In the present study, given the limits imposed by the experimental conditions, the practitioners performed faster SIs than the students, with significantly more pulses during the first few seconds. The lack of experience likely made the students more careful. It cannot be ruled out that some of the students and practitioners understood the hidden nature of the study and tried to change the way they injected, thus introducing bias into the study. On average, men emptied a cartridge faster than women and performed more SIs with pulses.

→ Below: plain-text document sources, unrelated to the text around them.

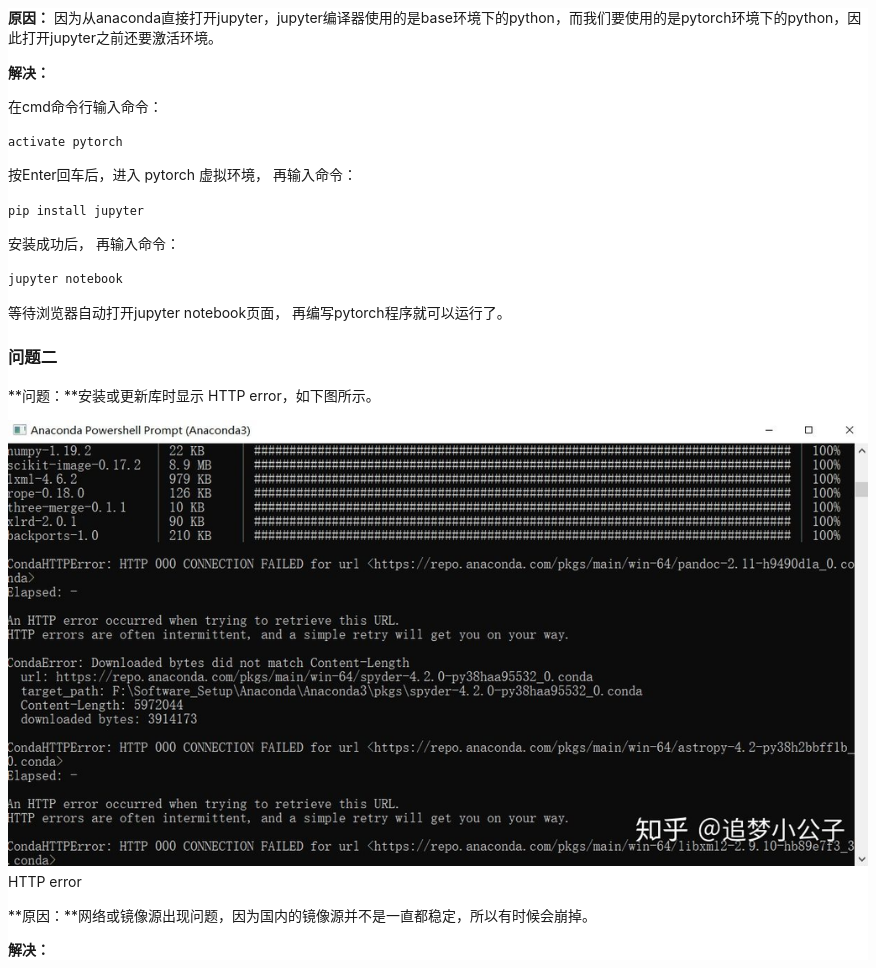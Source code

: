 **原因：** 因为从anaconda直接打开jupyter，jupyter编译器使用的是base环境下的python，而我们要使用的是pytorch环境下的python，因此打开jupyter之前还要激活环境。

**解决：**

在cmd命令行输入命令：

```python3
activate pytorch
```

按Enter回车后，进入 pytorch 虚拟环境， 再输入命令：

```python3
pip install jupyter
```

安装成功后， 再输入命令：

```python3
jupyter notebook
```

等待浏览器自动打开jupyter notebook页面， 再编写pytorch程序就可以运行了。

### **问题二**

**问题：**安装或更新库时显示 HTTP error，如下图所示。

![img](v2-94d75897087f719bbc85be4b965d6891_720w.jpg)HTTP error

**原因：**网络或镜像源出现问题，因为国内的镜像源并不是一直都稳定，所以有时候会崩掉。

**解决：**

These results are in agreement with previous findings indicating that men generated higher pressures than women during periodontal ligament injections.17
Other studies have also shown that female students have a different attitude toward dental anesthesia and tend to be more stressed.20,21
In addition, female dentists are more concerned about causing pain to patients22
and are more motivated by human-oriented factors than their male counterparts.23
The present study also revealed gauge-related differences, with higher injection speeds and more frequent pulses during the first 3 seconds with the 27-gauge needle. Given that we performed an ex vivo study, we did not assess the intensity of the pulses and, consequently, we could not verify whether the pressure generated by the pulses would have caused pain. However, the larger gauge would distribute the pressure over a larger area (30-gauge, 0.071 mm2
, compared to 27-gauge, 0.126 mm2
), which would reduce the risk of generating interstitial overpressure. As such, the larger volume injected with the 27-gauge needle might be compensated by the higher pressure generated by the 30-gauge needle. This complexity might partially explain why studies on the relationship between needle gauge and pain and, as a result, recommendations on the appropriate needle gauge, are contradictory.4,9,24,25
Within its methodological limits, the present study showed that it is difficult to control injection pressure with a metal syringe, especially during the first few seconds of injection. The intensity of the pulses and thus the putative intratissular pressure was not evaluated. It is likely that a powerful stream of anesthetic solution is potentially more likely to generate intratissular pain than a steady stream at fairly low pressure. More studies are needed to determine whether all pulses can induce overpressure-related pain. Pulses occurred most frequently during the first 3 seconds, which is when the tissues are unlikely to be anesthetized. These pulses thus appear more likely to cause pain-generating interstitial overpressure. The injection mode and rate varied widely among operators and with needle size. Practitioners, especially men, emptied the cartridges more rapidly, which, in vivo, would increase the risk of generating high interstitial pressure, thus causing pain. These problems might be overcome by injecting the anesthetic solution using computer-assisted systems to ensure a steady flow rate.